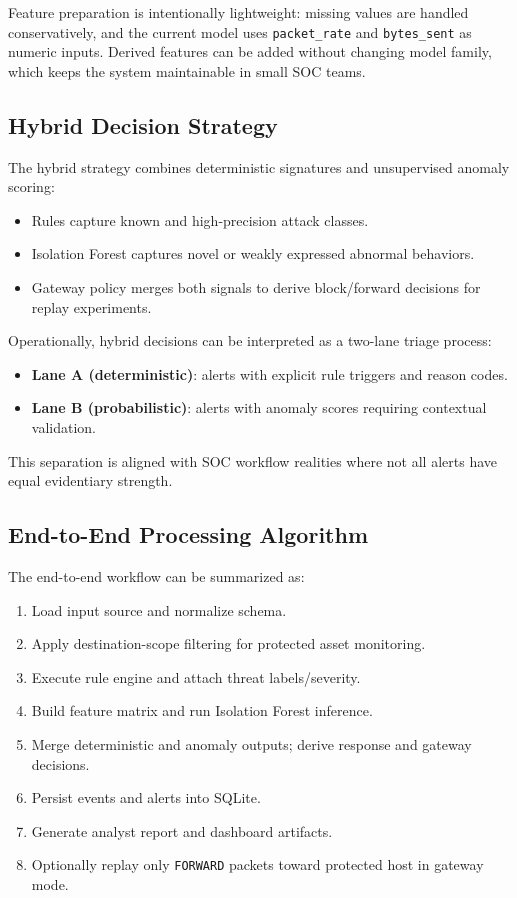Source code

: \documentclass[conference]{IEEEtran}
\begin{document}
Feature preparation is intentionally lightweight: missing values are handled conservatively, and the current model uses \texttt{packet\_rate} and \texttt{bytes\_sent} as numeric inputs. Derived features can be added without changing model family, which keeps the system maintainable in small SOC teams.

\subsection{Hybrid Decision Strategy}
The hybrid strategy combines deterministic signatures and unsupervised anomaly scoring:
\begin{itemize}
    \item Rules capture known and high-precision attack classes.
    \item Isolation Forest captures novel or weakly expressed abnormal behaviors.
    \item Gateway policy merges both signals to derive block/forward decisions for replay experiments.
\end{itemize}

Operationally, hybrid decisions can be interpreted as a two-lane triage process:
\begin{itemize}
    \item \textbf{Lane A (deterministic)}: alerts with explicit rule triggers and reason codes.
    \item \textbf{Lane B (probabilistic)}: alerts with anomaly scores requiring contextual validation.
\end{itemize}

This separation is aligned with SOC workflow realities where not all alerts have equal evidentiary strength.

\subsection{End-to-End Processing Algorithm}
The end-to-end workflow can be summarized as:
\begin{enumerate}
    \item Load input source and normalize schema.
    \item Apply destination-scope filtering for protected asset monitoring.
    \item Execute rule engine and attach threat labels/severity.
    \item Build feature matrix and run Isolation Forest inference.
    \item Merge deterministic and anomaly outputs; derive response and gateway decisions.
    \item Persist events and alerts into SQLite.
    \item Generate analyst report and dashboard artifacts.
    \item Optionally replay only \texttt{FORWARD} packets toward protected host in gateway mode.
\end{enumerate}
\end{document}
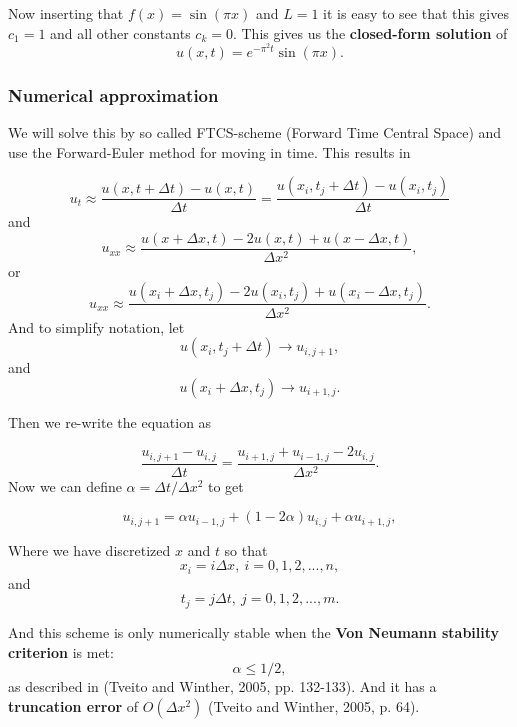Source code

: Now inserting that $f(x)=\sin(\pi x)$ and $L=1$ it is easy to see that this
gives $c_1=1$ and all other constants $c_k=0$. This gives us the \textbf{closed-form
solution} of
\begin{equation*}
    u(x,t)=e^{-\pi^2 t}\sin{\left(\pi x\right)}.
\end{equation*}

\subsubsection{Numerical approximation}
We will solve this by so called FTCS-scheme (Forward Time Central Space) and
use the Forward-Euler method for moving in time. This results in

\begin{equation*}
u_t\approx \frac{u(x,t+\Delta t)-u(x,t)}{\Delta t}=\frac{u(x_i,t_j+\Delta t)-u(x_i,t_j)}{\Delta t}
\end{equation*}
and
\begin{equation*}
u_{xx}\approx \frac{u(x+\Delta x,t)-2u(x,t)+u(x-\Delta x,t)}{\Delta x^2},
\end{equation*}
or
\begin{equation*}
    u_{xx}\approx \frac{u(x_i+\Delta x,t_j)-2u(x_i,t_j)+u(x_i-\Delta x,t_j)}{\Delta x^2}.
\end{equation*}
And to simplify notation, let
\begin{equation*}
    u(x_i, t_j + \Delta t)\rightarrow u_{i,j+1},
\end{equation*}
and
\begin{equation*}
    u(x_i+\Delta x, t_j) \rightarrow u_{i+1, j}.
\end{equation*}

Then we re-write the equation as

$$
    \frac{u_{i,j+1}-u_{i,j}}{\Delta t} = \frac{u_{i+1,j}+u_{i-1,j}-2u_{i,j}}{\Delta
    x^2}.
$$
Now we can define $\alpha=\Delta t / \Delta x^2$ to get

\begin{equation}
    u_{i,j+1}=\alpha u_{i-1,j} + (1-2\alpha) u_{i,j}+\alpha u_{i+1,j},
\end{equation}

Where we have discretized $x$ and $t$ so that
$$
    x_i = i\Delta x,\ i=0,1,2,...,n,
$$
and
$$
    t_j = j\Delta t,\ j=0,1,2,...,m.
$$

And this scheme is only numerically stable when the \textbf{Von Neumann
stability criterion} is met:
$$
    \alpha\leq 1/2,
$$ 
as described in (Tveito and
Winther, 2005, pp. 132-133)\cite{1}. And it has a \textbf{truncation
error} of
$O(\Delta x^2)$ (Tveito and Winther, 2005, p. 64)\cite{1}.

____________

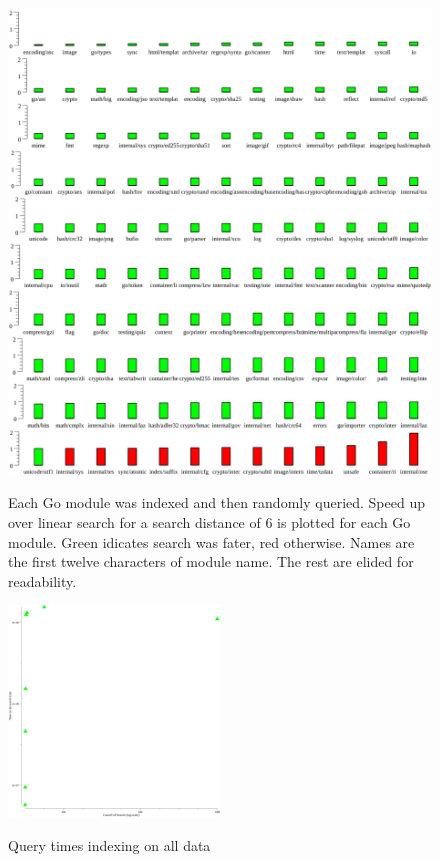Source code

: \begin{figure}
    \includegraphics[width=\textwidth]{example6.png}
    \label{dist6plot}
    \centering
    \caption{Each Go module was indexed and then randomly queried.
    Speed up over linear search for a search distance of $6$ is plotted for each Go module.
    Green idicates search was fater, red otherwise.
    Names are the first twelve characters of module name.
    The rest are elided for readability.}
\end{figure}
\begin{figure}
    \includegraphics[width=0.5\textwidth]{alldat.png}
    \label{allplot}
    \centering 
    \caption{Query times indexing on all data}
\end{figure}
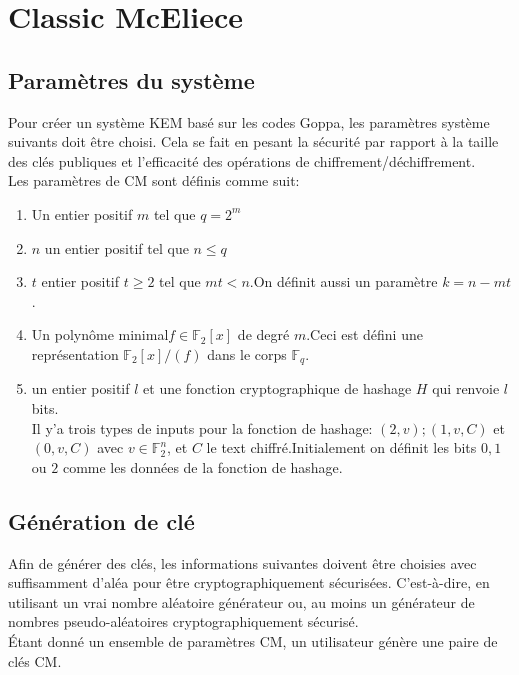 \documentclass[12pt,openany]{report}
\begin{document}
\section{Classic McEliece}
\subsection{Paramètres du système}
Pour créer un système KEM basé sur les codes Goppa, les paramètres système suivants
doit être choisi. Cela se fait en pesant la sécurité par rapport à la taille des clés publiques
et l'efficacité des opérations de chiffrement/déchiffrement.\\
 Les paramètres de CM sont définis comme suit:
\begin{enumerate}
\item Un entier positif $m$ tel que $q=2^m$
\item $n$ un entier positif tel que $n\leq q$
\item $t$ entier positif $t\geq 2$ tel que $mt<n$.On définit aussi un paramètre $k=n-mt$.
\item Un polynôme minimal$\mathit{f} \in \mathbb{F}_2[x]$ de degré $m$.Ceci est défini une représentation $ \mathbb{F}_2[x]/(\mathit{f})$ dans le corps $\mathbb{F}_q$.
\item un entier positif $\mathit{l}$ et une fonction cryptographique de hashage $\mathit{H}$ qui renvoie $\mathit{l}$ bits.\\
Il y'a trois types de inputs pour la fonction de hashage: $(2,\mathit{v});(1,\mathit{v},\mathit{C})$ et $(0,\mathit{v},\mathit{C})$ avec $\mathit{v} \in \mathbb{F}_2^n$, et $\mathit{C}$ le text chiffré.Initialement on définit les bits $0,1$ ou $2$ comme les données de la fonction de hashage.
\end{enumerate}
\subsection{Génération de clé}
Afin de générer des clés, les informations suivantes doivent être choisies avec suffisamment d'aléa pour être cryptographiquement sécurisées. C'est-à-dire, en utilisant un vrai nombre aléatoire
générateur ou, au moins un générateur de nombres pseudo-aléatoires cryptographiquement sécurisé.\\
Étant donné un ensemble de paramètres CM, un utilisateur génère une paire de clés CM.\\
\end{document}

____________

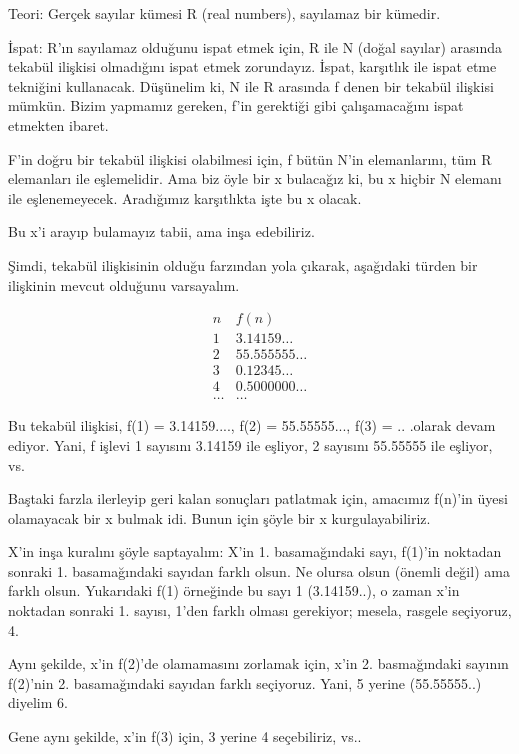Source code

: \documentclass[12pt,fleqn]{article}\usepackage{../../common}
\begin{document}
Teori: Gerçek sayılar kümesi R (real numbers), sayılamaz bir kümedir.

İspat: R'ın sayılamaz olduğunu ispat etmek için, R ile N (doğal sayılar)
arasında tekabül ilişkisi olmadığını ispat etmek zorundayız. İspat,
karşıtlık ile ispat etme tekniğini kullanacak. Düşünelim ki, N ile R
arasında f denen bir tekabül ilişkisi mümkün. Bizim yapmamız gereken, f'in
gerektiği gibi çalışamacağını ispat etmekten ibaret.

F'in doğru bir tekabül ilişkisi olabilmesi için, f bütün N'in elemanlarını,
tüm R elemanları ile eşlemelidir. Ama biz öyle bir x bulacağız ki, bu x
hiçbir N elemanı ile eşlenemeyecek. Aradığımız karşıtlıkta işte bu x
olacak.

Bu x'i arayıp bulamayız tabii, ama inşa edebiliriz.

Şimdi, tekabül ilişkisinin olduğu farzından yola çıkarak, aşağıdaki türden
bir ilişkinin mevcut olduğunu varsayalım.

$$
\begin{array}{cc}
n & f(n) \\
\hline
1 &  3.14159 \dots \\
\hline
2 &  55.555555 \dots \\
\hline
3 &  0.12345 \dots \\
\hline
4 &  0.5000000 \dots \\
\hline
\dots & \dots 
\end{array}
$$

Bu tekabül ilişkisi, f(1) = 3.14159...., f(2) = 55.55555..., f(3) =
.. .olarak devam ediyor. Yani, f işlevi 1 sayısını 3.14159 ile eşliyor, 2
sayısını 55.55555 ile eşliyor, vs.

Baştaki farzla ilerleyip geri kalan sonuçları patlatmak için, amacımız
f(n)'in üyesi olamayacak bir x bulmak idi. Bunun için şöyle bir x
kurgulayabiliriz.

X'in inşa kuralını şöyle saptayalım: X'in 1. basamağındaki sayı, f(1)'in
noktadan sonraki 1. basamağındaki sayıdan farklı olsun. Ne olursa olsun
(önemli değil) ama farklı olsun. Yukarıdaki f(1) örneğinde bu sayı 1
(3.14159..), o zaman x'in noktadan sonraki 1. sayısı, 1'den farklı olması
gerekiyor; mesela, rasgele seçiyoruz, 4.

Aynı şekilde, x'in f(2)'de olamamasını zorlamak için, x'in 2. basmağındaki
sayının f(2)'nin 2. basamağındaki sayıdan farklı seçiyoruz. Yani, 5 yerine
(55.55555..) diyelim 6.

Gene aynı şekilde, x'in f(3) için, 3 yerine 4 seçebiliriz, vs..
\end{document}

____________

For the string "decisions", return every line of the data where it appears.

▸ Solution for this problem:
    \item Gateway policy merges both signals to derive block/forward decisions for replay experiments.
Operationally, hybrid decisions can be interpreted as a two-lane triage process:
    \item Merge deterministic and anomaly outputs; derive response and gateway decisions.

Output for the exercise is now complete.